*** Opening of Supplied material ***
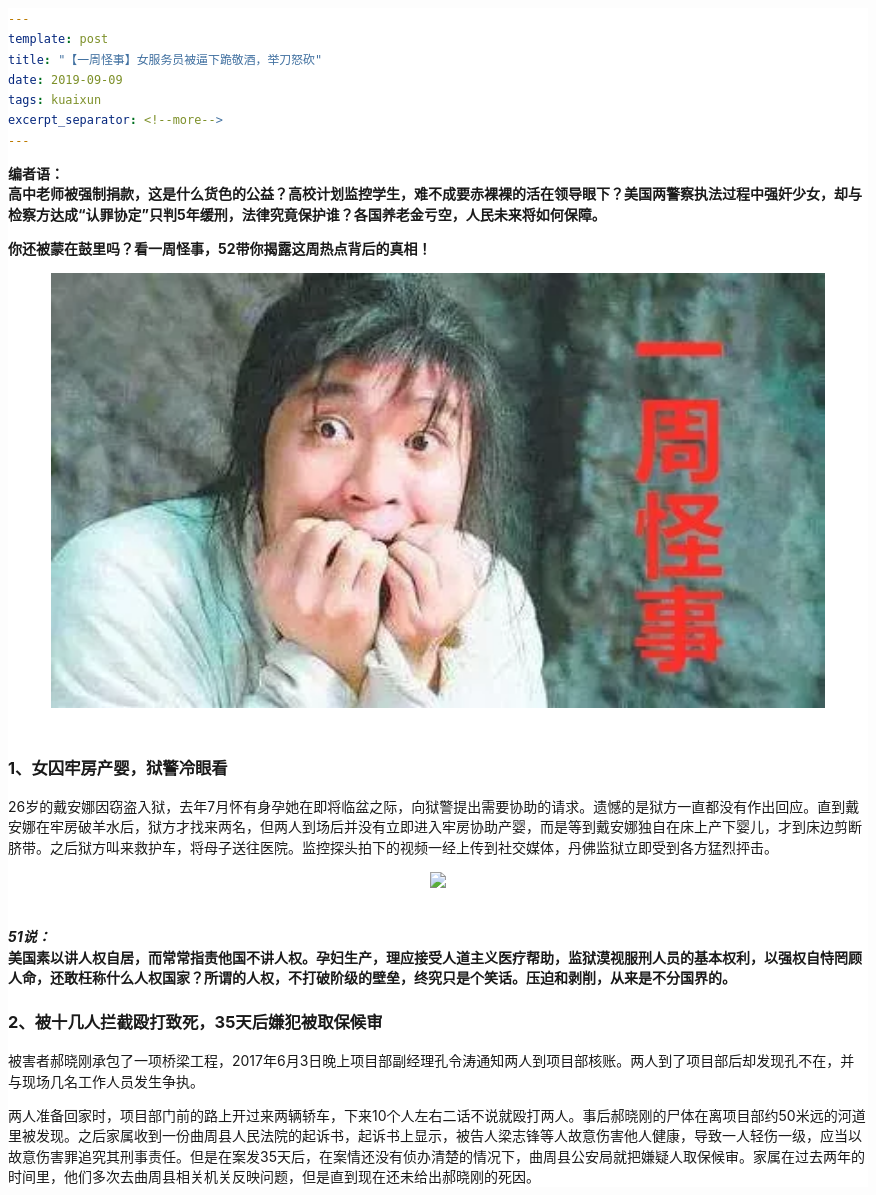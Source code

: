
 ```yaml
---
template: post
title: "【一周怪事】女服务员被逼下跪敬酒，举刀怒砍"
date: 2019-09-09
tags: kuaixun
excerpt_separator: <!--more-->
---
```


**编者语：  
高中老师被强制捐款，这是什么货色的公益？高校计划监控学生，难不成要赤裸裸的活在领导眼下？美国两警察执法过程中强奸少女，却与检察方达成“认罪协定”只判5年缓刑，法律究竟保护谁？各国养老金亏空，人民未来将如何保障。**

**你还被蒙在鼓里吗？看一周怪事，52带你揭露这周热点背后的真相！**

<div style="text-align:center"><img src="/images/010101.webp" width="90%"><br></div><br>

<h3>1、女囚牢房产婴，狱警冷眼看</h3>

26岁的戴安娜因窃盗入狱，去年7月怀有身孕她在即将临盆之际，向狱警提出需要协助的请求。遗憾的是狱方一直都没有作出回应。直到戴安娜在牢房破羊水后，狱方才找来两名，但两人到场后并没有立即进入牢房协助产婴，而是等到戴安娜独自在床上产下婴儿，才到床边剪断脐带。之后狱方叫来救护车，将母子送往医院。监控探头拍下的视频一经上传到社交媒体，丹佛监狱立即受到各方猛烈抨击。

<div style="text-align:center"><img src="/images/090901.png" width="90%"><br></div><br>

***51说：***  
**美国素以讲人权自居，而常常指责他国不讲人权。孕妇生产，理应接受人道主义医疗帮助，监狱漠视服刑人员的基本权利，以强权自恃罔顾人命，还敢枉称什么人权国家？所谓的人权，不打破阶级的壁垒，终究只是个笑话。压迫和剥削，从来是不分国界的。**

<h3>2、被十几人拦截殴打致死，35天后嫌犯被取保候审 </h3>

被害者郝晓刚承包了一项桥梁工程，2017年6月3日晚上项目部副经理孔令涛通知两人到项目部核账。两人到了项目部后却发现孔不在，并与现场几名工作人员发生争执。

两人准备回家时，项目部门前的路上开过来两辆轿车，下来10个人左右二话不说就殴打两人。事后郝晓刚的尸体在离项目部约50米远的河道里被发现。之后家属收到一份曲周县人民法院的起诉书，起诉书上显示，被告人梁志锋等人故意伤害他人健康，导致一人轻伤一级，应当以故意伤害罪追究其刑事责任。但是在案发35天后，在案情还没有侦办清楚的情况下，曲周县公安局就把嫌疑人取保候审。家属在过去两年的时间里，他们多次去曲周县相关机关反映问题，但是直到现在还未给出郝晓刚的死因。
*** Close of Supplied material ***
* **Try it**
Each line that contains the string "text" should be copied from the data above.

* **Task response**
<div style="text-align:center"><img src="/images/010101.webp" width="90%"><br></div><br>
<div style="text-align:center"><img src="/images/090901.png" width="90%"><br></div><br>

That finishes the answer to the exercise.